Here in the Southwest, winter mostly comes at night due to our diurnal climate. It isn’t unusual to be wearing a t-shirt during the day and a coat and thermals when the sun goes down. We’ve had a couple of light freezes but the trees (well, the ones that didn’t expire from lack of rain) are still clasping their leaves. Some years it takes the new leaves of spring to push them off, thus bypassing the meaning of ‘fall’. We’re still having an Indian Summer.

 
Bee on aster

One of my few winterizing tasks is to put an entrance reducer on my beehives. This effectively cuts the bees’ front door down to a couple of bee-widths, helping to keep out the draughts and ensuring mice will not be able to make themselves a cozy home when the bees are less active.

With the recent rains we are suddenly seeing the flowers of spring, summer, and fall blooming at once. This has confounded our honeybees, some of which recently decided to swarm. Farmer Rick, my husband, was on hand outside to hear the loud drone of ten thousand bees flying overhead. Having searched for several hours, sadly I could not locate them.

 
Honeybee on Boneset 120311

You see, bees typically swarm in the spring when foodstuff is plentiful. Swarming is a natural process by which a large hive divides itself. Swarming at the wrong time is another example of how climate change is affecting the bee populations–and ultimately our food supply, since bees provide much of pollination.

In ‘packing their bags’ for the journey, bees are only able to take a little honey in their stomachs, so to swarm this late they set themselves up to fatal exposure to the cold nights and starvation because they have left their pantry behind. Their best hope is for a beekeeper to capture them. There is a saying:

A swarm of bees in May is worth a load of hay;
A swarm of bees in June is worth a silver spoon;
A swarm of bees in July isn’t worth a fly.

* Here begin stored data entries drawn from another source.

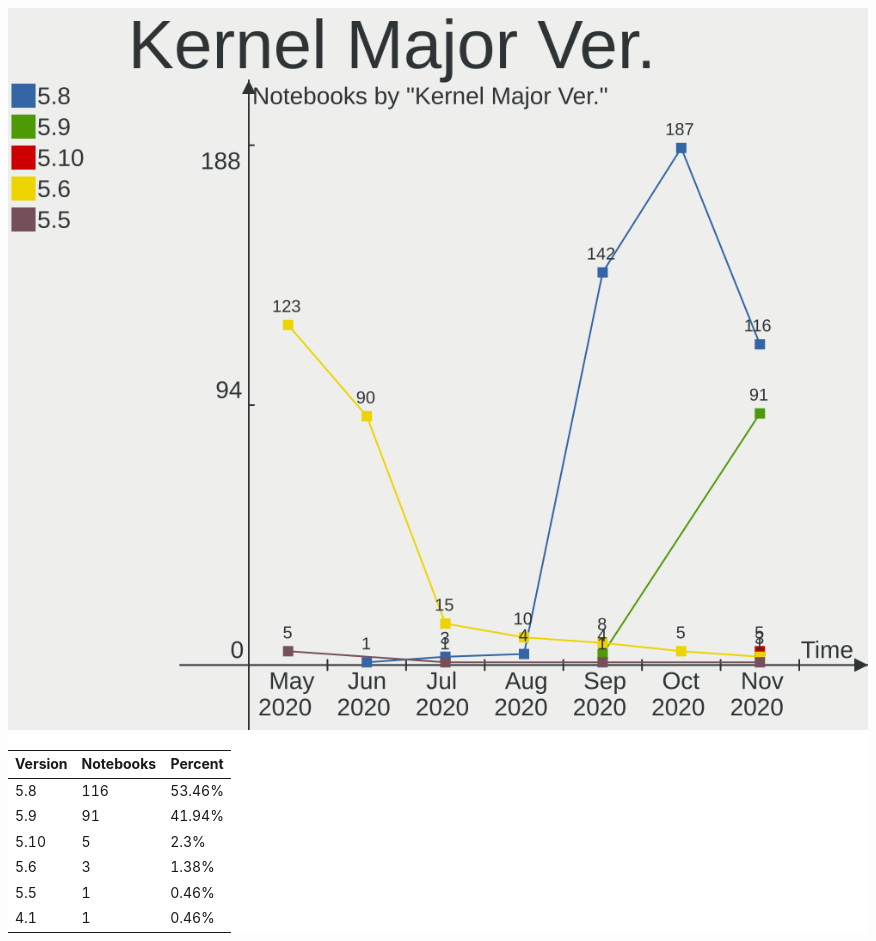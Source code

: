 ![Kernel Major Ver.](./images/line_chart/os_kernel_major.svg)

| Version | Notebooks | Percent |
|---------|-----------|---------|
| 5.8     | 116       | 53.46%  |
| 5.9     | 91        | 41.94%  |
| 5.10    | 5         | 2.3%    |
| 5.6     | 3         | 1.38%   |
| 5.5     | 1         | 0.46%   |
| 4.1     | 1         | 0.46%   |
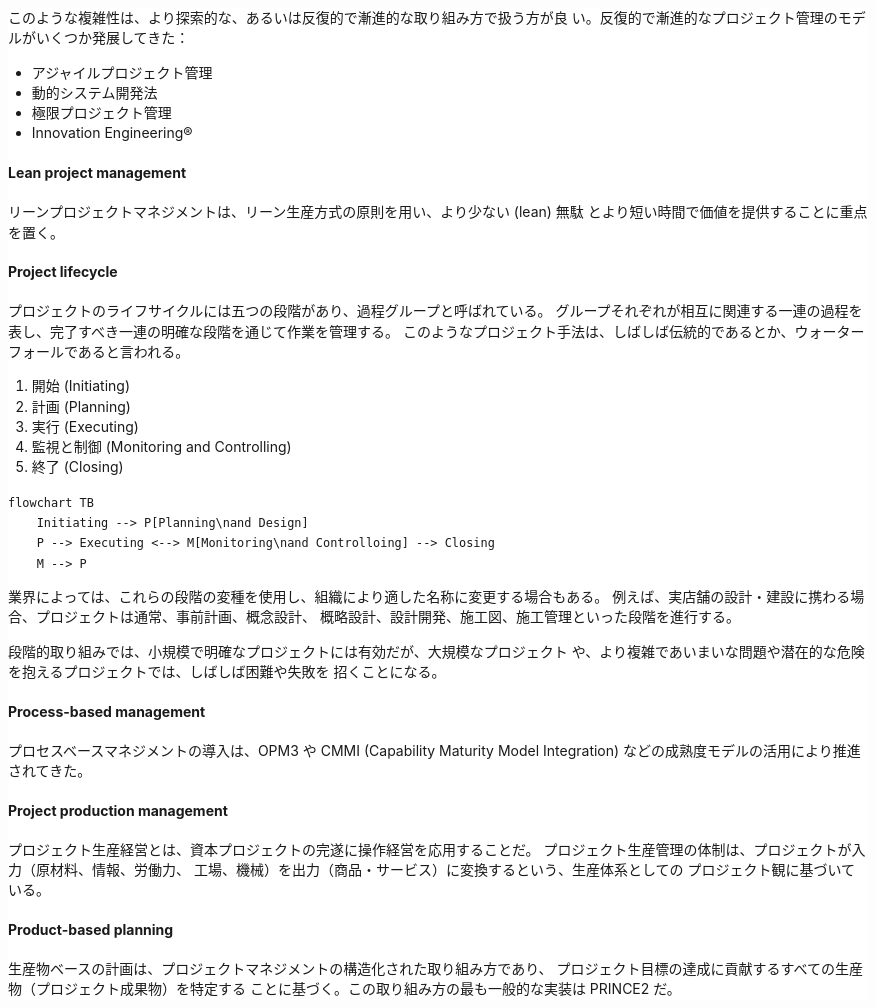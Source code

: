 このような複雑性は、より探索的な、あるいは反復的で漸進的な取り組み方で扱う方が良
い。反復的で漸進的なプロジェクト管理のモデルがいくつか発展してきた：

* アジャイルプロジェクト管理
* 動的システム開発法
* 極限プロジェクト管理
* Innovation Engineering®

#### Lean project management

リーンプロジェクトマネジメントは、リーン生産方式の原則を用い、より少ない (lean) 無駄
とより短い時間で価値を提供することに重点を置く。

#### Project lifecycle

プロジェクトのライフサイクルには五つの段階があり、過程グループと呼ばれている。
グループそれぞれが相互に関連する一連の過程を表し、完了すべき一連の明確な段階を通じて作業を管理する。
このようなプロジェクト手法は、しばしば伝統的であるとか、ウォーターフォールであると言われる。

1. 開始 (Initiating)
2. 計画 (Planning)
3. 実行 (Executing)
4. 監視と制御 (Monitoring and Controlling)
5. 終了 (Closing)

```mermaid
flowchart TB
    Initiating --> P[Planning\nand Design]
    P --> Executing <--> M[Monitoring\nand Controlloing] --> Closing
    M --> P
```

業界によっては、これらの段階の変種を使用し、組織により適した名称に変更する場合もある。
例えば、実店舗の設計・建設に携わる場合、プロジェクトは通常、事前計画、概念設計、
概略設計、設計開発、施工図、施工管理といった段階を進行する。

段階的取り組みでは、小規模で明確なプロジェクトには有効だが、大規模なプロジェクト
や、より複雑であいまいな問題や潜在的な危険を抱えるプロジェクトでは、しばしば困難や失敗を
招くことになる。

#### Process-based management

プロセスベースマネジメントの導入は、OPM3 や CMMI (Capability Maturity Model
Integration) などの成熟度モデルの活用により推進されてきた。

#### Project production management

プロジェクト生産経営とは、資本プロジェクトの完遂に操作経営を応用することだ。
プロジェクト生産管理の体制は、プロジェクトが入力（原材料、情報、労働力、
工場、機械）を出力（商品・サービス）に変換するという、生産体系としての
プロジェクト観に基づいている。

#### Product-based planning

生産物ベースの計画は、プロジェクトマネジメントの構造化された取り組み方であり、
プロジェクト目標の達成に貢献するすべての生産物（プロジェクト成果物）を特定する
ことに基づく。この取り組み方の最も一般的な実装は PRINCE2 だ。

A swarm in November is, well, just crazy!—not only from the standpoint of the bees survival, but also in terms of cost to the beekeeper that captures them. Last November I captured my first swarm, mainly for the challenge but also because it was terrifying students by its proximity to the local school. Once I had them re-homed in a hive I had the expense of feeding them sugar syrup for five months to keep them alive. I’ve also had the expense (and extra work) of feeding all my hives sugar syrup through the year-long drought.

 
Hummingbird vs bees sm

We’ve all been reading the news about the tainted honey from China being foisted on American markets from lack of oversight–and when you come right down to it–a lack of ethics, putting profit before people. But there are other unethical beekeeping practices of which you might not be aware.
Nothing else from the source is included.